И наконец, с совсем уже недосягаемым шиком, выпалила:

– Че-го?!

– Еще раз говорю вам, для полной ясности, – сказал Какуро терпеливо, как говорят с детьми или со слабоумными. – Рене, вы совсем не ваша сестра. – И, так как я уставилась на него с глупым видом, продолжил: – Ив последний раз повторю, а вы смотрите не подавитесь насмерть кусочком суши ценой, к слову сказать, тридцать евро за штуку. Суши не рекомендуется заглатывать так резко. Вы не ваша сестра, Рене, и мы можем быть друзьями. И всем, чем только захотим.

 

21 Нескончаемые чаепития

Toum toum toum toum toum toum toum

Look, if you had one shot, one opportunity,

To seize everything you ever wanted

One moment

Would you capture it or just let it slip?[24]

Это Эминем. Признаюсь, как предтеча молодой элиты я иной раз его слушаю, – тогда, когда уж не поспоришь, что Дидона погибла безвозвратно.

А сейчас в голове у меня все перепуталось.

Не верите?

Судите сами.

Такая вот каша. Я всегда удивлялась тому, как отпечатываются и всплывают, кстати и некстати, в памяти разные мелодии (не говорю уж о Confutatis, большом друге консьержек с миниатюрным мочевым пузырем), вот и сейчас я с искренним, хоть и несколько отстраненным интересом отметила, какая получалась medley[25].

А потом я заплакала.

В какой-нибудь забегаловке на парижской окраине все были бы только рады поглазеть на посетительницу, которая сначала чуть не подавилась, а потом разревелась, уткнувшись в салфетку. Но здесь, в храме солнца, где сашими продаются поштучно, такое представление имело прямо противоположный эффект. Меня обволокла волна молчаливого неодобрения, но я рыдала и рыдала. Из глаз и из носа текло, я попыталась стереть и без того далеко не стерильной салфеткой следы своей распущенности и скрыть свой позор от презрительных взглядов приличной публики.

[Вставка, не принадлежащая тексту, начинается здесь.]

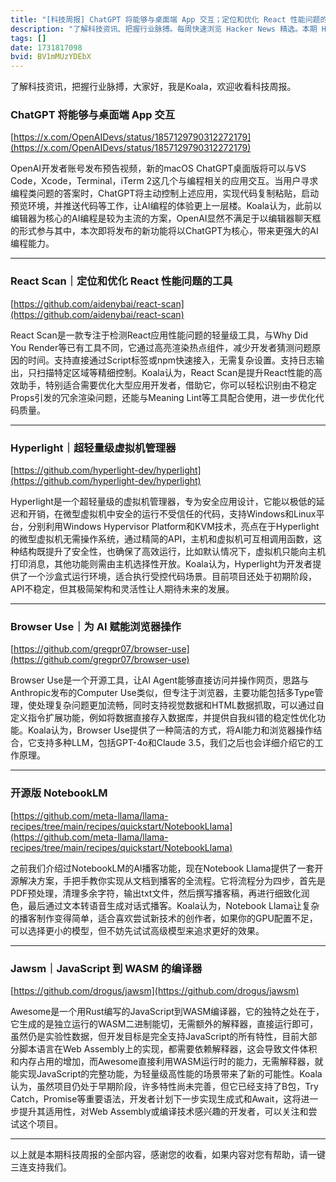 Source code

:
 ```yaml
---
title: "[科技周报] ChatGPT 将能够与桌面端 App 交互；定位和优化 React 性能问题的工具；为 AI 赋能浏览器操作"
description: "了解科技资讯、把握行业脉搏。每周快速浏览 Hacker News 精选。本期 Hacker Newsletter 地址：https://buttondown.com/hacker-newsletter/archive/hacker-newsletter-722/"
tags: []
date: 1731817098
bvid: BV1mMUzYDEbX
---
```

了解科技资讯，把握行业脉搏，大家好，我是Koala，欢迎收看科技周报。

### ChatGPT 将能够与桌面端 App 交互
[https://x.com/OpenAIDevs/status/1857129790312272179](https://x.com/OpenAIDevs/status/1857129790312272179)

OpenAI开发者账号发布预告视频，新的macOS ChatGPT桌面版将可以与VS Code，Xcode，Terminal，iTerm 2这几个与编程相关的应用交互。当用户寻求编程类问题的答案时，ChatGPT将主动控制上述应用，实现代码复制粘贴，启动预览环境，并推送代码等工作，让AI编程的体验更上一层楼。Koala认为，此前以编辑器为核心的AI编程是较为主流的方案，OpenAI显然不满足于以编辑器聊天框的形式参与其中，本次即将发布的新功能将以ChatGPT为核心，带来更强大的AI编程能力。

---

### React Scan｜定位和优化 React 性能问题的工具
[https://github.com/aidenybai/react-scan](https://github.com/aidenybai/react-scan)

React Scan是一款专注于检测React应用性能问题的轻量级工具，与Why Did You Render等已有工具不同，它通过高亮渲染热点组件，减少开发者猜测问题原因的时间。支持直接通过Script标签或npm快速接入，无需复杂设置。支持日志输出，只扫描特定区域等精细控制。Koala认为，React Scan是提升React性能的高效助手，特别适合需要优化大型应用开发者，借助它，你可以轻松识别由不稳定Props引发的冗余渲染问题，还能与Meaning Lint等工具配合使用，进一步优化代码质量。

---

### Hyperlight｜超轻量级虚拟机管理器
[https://github.com/hyperlight-dev/hyperlight](https://github.com/hyperlight-dev/hyperlight)

Hyperlight是一个超轻量级的虚拟机管理器，专为安全应用设计，它能以极低的延迟和开销，在微型虚拟机中安全的运行不受信任的代码，支持Windows和Linux平台，分别利用Windows Hypervisor Platform和KVM技术，亮点在于Hyperlight的微型虚拟机无需操作系统，通过精简的API，主机和虚拟机可互相调用函数，这种结构既提升了安全性，也确保了高效运行，比如默认情况下，虚拟机只能向主机打印消息，其他功能则需由主机选择性开放。Koala认为，Hyperlight为开发者提供了一个沙盒式运行环境，适合执行受控代码场景。目前项目还处于初期阶段，API不稳定，但其极简架构和灵活性让人期待未来的发展。

---

### Browser Use｜为 AI 赋能浏览器操作
[https://github.com/gregpr07/browser-use](https://github.com/gregpr07/browser-use)

Browser Use是一个开源工具，让AI Agent能够直接访问并操作网页，思路与Anthropic发布的Computer Use类似，但专注于浏览器，主要功能包括多Type管理，使处理复杂问题更加流畅，同时支持视觉数据和HTML数据抓取，可以通过自定义指令扩展功能，例如将数据直接存入数据库，并提供自我纠错的稳定性优化功能。Koala认为，Browser Use提供了一种简洁的方式，将AI能力和浏览器操作结合，它支持多种LLM，包括GPT-4o和Claude 3.5，我们之后也会详细介绍它的工作原理。

---

### 开源版 NotebookLM
[https://github.com/meta-llama/llama-recipes/tree/main/recipes/quickstart/NotebookLlama](https://github.com/meta-llama/llama-recipes/tree/main/recipes/quickstart/NotebookLlama)

之前我们介绍过NotebookLM的AI播客功能，现在Notebook Llama提供了一套开源解决方案，手把手教你实现从文档到播客的全流程。它将流程分为四步，首先是PDF预处理，清理多余字符，输出txt文件，然后撰写播客稿，再进行细致化润色，最后通过文本转语音生成对话式播客。Koala认为，Notebook Llama让复杂的播客制作变得简单，适合喜欢尝试新技术的创作者，如果你的GPU配置不足，可以选择更小的模型，但不妨先试试高级模型来追求更好的效果。

---

### Jawsm｜JavaScript 到 WASM 的编译器
[https://github.com/drogus/jawsm](https://github.com/drogus/jawsm)

Awesome是一个用Rust编写的JavaScript到WASM编译器，它的独特之处在于，它生成的是独立运行的WASM二进制能切，无需额外的解释器，直接运行即可，虽然仍是实验性数据，但开发目标是完全支持JavaScript的所有特性，目前大部分脚本语言在Web Assembly上的实现，都需要依赖解释器，这会导致文件体积和内存占用的增加，而Awesome直接利用WASM运行时的能力，无需解释器，就能实现JavaScript的完整功能，为轻量级高性能的场景带来了新的可能性。Koala认为，虽然项目仍处于早期阶段，许多特性尚未完善，但它已经支持了B包，Try Catch，Promise等重要语法，开发者计划下一步实现生成式和Await，这将进一步提升其适用性，对Web Assembly或编译技术感兴趣的开发者，可以关注和尝试这个项目。

---

以上就是本期科技周报的全部内容，感谢您的收看，如果内容对您有帮助，请一键三连支持我们。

Но ничего не помогало – я разрыдалась еще пуще.

Палома меня предала.

Все, что скопилось в груди, изливалось с этим потоками слез: вся прожитая в затворничестве одинокая жизнь, с долгим сидением за книгами, воспоминания о зимних хворобах, о ноябрьском дожде и прекрасном лице Лизетты, о камелиях, прошедших по кругам ада и лежащих на мху, о нескончаемых дружеских чаепитиях, о добрых словах из уст богатой барышни, о натюрмортах ваби, о вечной красоте и многих ее преломлениях, о летних дождях, приносящих нежданную радость, снежных хлопьях, танцующих в ритме сердечного стука, о ясном личике Паломы на фоне старой Японии. Я плакала неудержимо, заливалась горячими счастливыми слезами, и все вокруг исчезло, растворилось во взгляде того единственного человека, рядом с которым я чувствовала себя чем-то значимым, он ласково держал меня за руку и улыбался с бесконечной добротой.

– Спасибо, – еле выдавила я между всхлипами.

– Мы можем быть друзьями, – повторил он, и всем, чем только захотим.

Remember те, remember те,

And ah! Envy ту fate[26]

 

22 Полевая травка

Теперь я знаю, что непременно нужно пережить, чтобы потом было и умирать не страшно. Знаю и могу поделиться с вами. Нужно увидеть, как проливной дождь переходит в сияние.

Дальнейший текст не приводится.